Neuroprotection: A Shield for Your Neurons

Neuroprotection: A Shield for Your Neurons

Neuroprotection is the process of safeguarding the structure and function of neurons. This approach is extensively studied as a potential treatment for various central nervous system disorders (CNS)1. These include neurodegenerative diseases, stroke, traumatic brain injury, spinal cord injury, and immediate treatment of neurotoxin ingestion.

The Mechanism Behind Neuroprotection

Neuroprotection in CNS disorders, despite varying symptoms, often stems from similar mechanisms. These include reduced oxygen and glucose supply to the brain, energy failure, increased oxidative stress, mitochondrial dysfunction, excitotoxicity, inflammation, iron buildup, and protein aggregation.

Neuroprotective treatments primarily focus on oxidative stress and excitotoxicity, both closely linked to CNS disorders. These two factors can independently cause neuronal death, but their combined effect can lead to even more damage.

Excitotoxicity And Its Role In Neurodegeneration

Glutamate excitotoxicity is a key process that instigates cell death in CNS disorders. This occurs when there’s an overstimulation of glutamate receptors, especially NMDA receptors, leading to an increased influx of calcium ions (Ca 2+). This increase is due to the non-specific ion channel that opens when glutamate binds. As the Ca 2+ builds up in the neuron, it surpasses the buffering capacity of mitochondrial Ca 2+ sequestration, causing significant effects on the neuron. Since Ca 2+ acts as a secondary messenger and controls many downstream processes, its accumulation disrupts these processes, ultimately resulting in cell death.

Antioxidants’ Role In Neuroprotection

Antioxidants are vital for neuroprotection as they fight oxidative stress, a key contributor to neuronal damage. Here’s how they function:

  • Fighting Oxidative Stress: The brain is susceptible to oxidative damage due to its high energy needs and limited antioxidant capacity. Antioxidants in the brain regulate the excess and abnormal levels of reactive oxygen species (ROS) and metal overload through cellular defense mechanisms and intracellular signaling.

  • Addressing Excitotoxicity: Antioxidants often aim at excitotoxicity, a process closely linked with CNS disorders. Overstimulation of glutamate receptors leads to an increase in calcium ion (Ca 2+) influx. As Ca 2+ accumulates in the neuron, it disrupts the regulation of downstream processes, eventually causing cell death. Antioxidants help manage this excitotoxicity.

  • Acting as Therapeutic Agents: Numerous phytochemical complexes with antioxidant properties have been identified as potential therapeutic agents for preventing or treating neurodegeneration. These antioxidants can be evaluated in vivo and in vitro through assays to determine their physical and biological properties.

  • Employing Enzymatic and Non-Enzymatic Mechanisms: Neuronal cells have several factors that reduce oxidative damage and a complex antioxidant system comprising various antioxidant enzymes and non-enzymes.

neuroprotection study


Typical neuroprotection treatments include glutamate antagonists and antioxidants, which are designed to reduce excitotoxicity and oxidative stress, respectively. Glutamate antagonists are often used as the main treatment to manage excitotoxicity in CNS disorders.
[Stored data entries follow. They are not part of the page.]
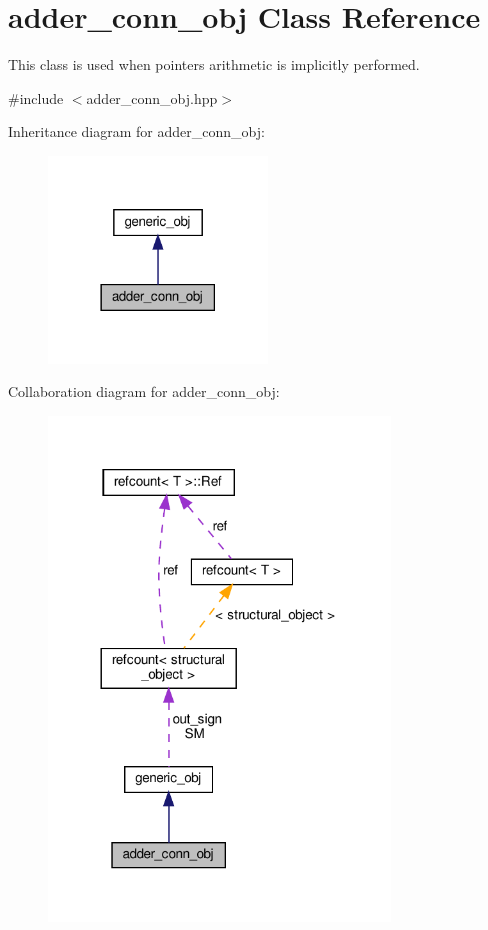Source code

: \hypertarget{classadder__conn__obj}{}\section{adder\+\_\+conn\+\_\+obj Class Reference}
\label{classadder__conn__obj}


This class is used when pointers arithmetic is implicitly performed.  




{\ttfamily \#include $<$adder\+\_\+conn\+\_\+obj.\+hpp$>$}



Inheritance diagram for adder\+\_\+conn\+\_\+obj\+:
\nopagebreak
\begin{figure}[H]
\begin{center}
\leavevmode
\includegraphics[width=165pt]{d0/d02/classadder__conn__obj__inherit__graph}
\end{center}
\end{figure}


Collaboration diagram for adder\+\_\+conn\+\_\+obj\+:
\nopagebreak
\begin{figure}[H]
\begin{center}
\leavevmode
\includegraphics[width=257pt]{d8/d24/classadder__conn__obj__coll__graph}
\end{center}
\end{figure}
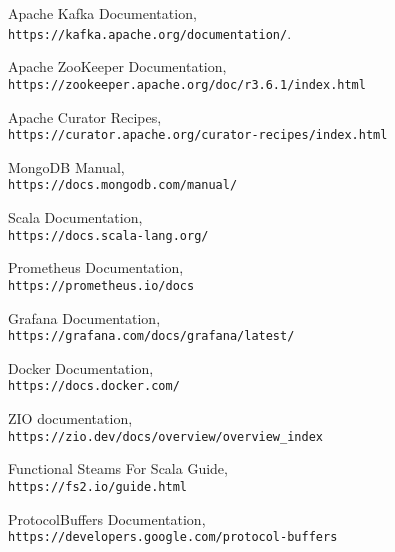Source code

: \documentclass[14pt]{article}
\begin{document}
\begin{thebibliography}{9}
Apache Kafka Documentation,\\
\texttt{https://kafka.apache.org/documentation/}.

Apache ZooKeeper Documentation,\\
\texttt{https://zookeeper.apache.org/doc/r3.6.1/index.html}

Apache Curator Recipes,\\
\texttt{https://curator.apache.org/curator-recipes/index.html}

MongoDB Manual,\\
\texttt{https://docs.mongodb.com/manual/}

Scala Documentation,\\
\texttt{https://docs.scala-lang.org/}

Prometheus Documentation,\\
\texttt{https://prometheus.io/docs}

Grafana Documentation,\\
\texttt{https://grafana.com/docs/grafana/latest/}

Docker Documentation,\\
\texttt{https://docs.docker.com/}

ZIO documentation,\\
\texttt{https://zio.dev/docs/overview/overview\_index}

Functional Steams For Scala Guide,\\
\texttt{https://fs2.io/guide.html}

ProtocolBuffers Documentation,\\
\texttt{https://developers.google.com/protocol-buffers}
\end{thebibliography}
\end{document}
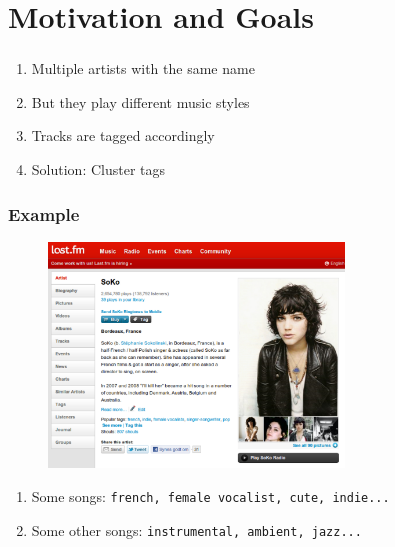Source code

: \documentclass[slidestop,compress,mathserif,serif,notes=show]{beamer}
\title{\docTitle}
\begin{document}
  


  \section{Motivation and Goals}
  \begin{frame}
    \frametitle{\secname}
    \vspace*{0.5cm}
    \begin{enumerate}
      \item{}
      Multiple artists with the same name
      \item{}
      But they play different music styles
      \item{}
      Tracks are tagged accordingly
      \item{}
      Solution: Cluster tags
    \end{enumerate}
    
  \end{frame}

  \begin{frame}
    \frametitle{Example}
    \vspace*{0.5cm}
    \begin{figure}
      \centering 
      \includegraphics[width=0.7\textwidth]{figs/soko.pdf} 
      \label{fig:soko} 
    \end{figure}
    \begin{enumerate}
      \item{}
      Some songs: \texttt{french, female vocalist, cute, indie...}
      \item{}
      Some other songs: \texttt{instrumental, ambient, jazz...}
    \end{enumerate}
  \end{frame}
\end{document}

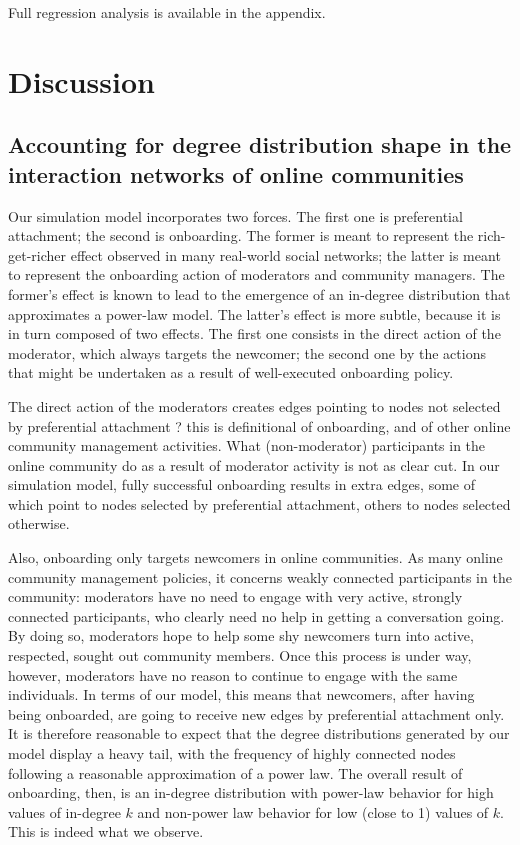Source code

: \documentclass{nws}
\begin{document}
Full regression analysis is available in the appendix.

\section{Discussion}

\subsection{Accounting for degree distribution shape in the interaction networks of online communities}

Our simulation model incorporates two forces. The first one is preferential attachment; the second is onboarding. The former is meant to represent the rich-get-richer effect observed in many real-world social networks; the latter is meant to represent the onboarding action of moderators and community managers. The former's effect is known to lead to the emergence of an in-degree distribution that approximates a power-law model. The latter's effect is more subtle, because it is in turn composed of two effects. The first one consists in the direct action of the moderator, which  always targets the newcomer; the second one by the actions that might be undertaken as a result of well-executed onboarding policy. 

The direct action of the moderators creates edges pointing to nodes not selected by preferential attachment ? this is definitional of onboarding, and of other online community management activities. What (non-moderator) participants in the online community do as a result of moderator activity is not as clear cut. In our simulation model, fully successful onboarding results in extra edges, some of which point to nodes selected by preferential attachment, others to nodes selected otherwise. 

Also, onboarding only targets newcomers in online communities. As many online community management policies, it concerns weakly connected participants in the community: moderators have no need to engage with very active, strongly connected participants, who clearly need no help in getting a conversation going. By doing so, moderators hope to help some shy newcomers turn into active, respected, sought out community members. Once this process is under way, however, moderators have no reason to continue to engage with the same individuals. In terms of our model, this means that newcomers, after having being onboarded, are going to receive new edges by preferential attachment only. It is therefore reasonable to expect that the degree distributions generated by our model display a heavy tail, with the frequency of highly connected nodes following a reasonable approximation of a power law. The overall result of onboarding, then, is an in-degree distribution with power-law behavior for high values of in-degree $k$ and non-power law behavior for low (close to 1) values of $k$. This is indeed what we observe. 
\end{document}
These antagonists work by preventing glutamate from binding to NMDA receptors, thereby avoiding the buildup of Ca 2+ and subsequent excitotoxicity.

Examples Of Neuroprotection Treatments

There are various neuroprotection treatments available, each addressing different aspects of neurodegeneration:

  1. Antioxidant Therapy: This method seeks to mitigate oxidative stress, a significant contributor to neurodegeneration.2

  2. Gene Therapy: This technique uses genes to treat or prevent diseases.

  3. AC-11: Present in several nootropic formulations, AC-11 may assist with enzymatic repairs and offer protection against DNA damage.3

  4. Acetyl-L-carnitine: This naturally occurring compound has demonstrated neuroprotective effects in animal models post-stroke.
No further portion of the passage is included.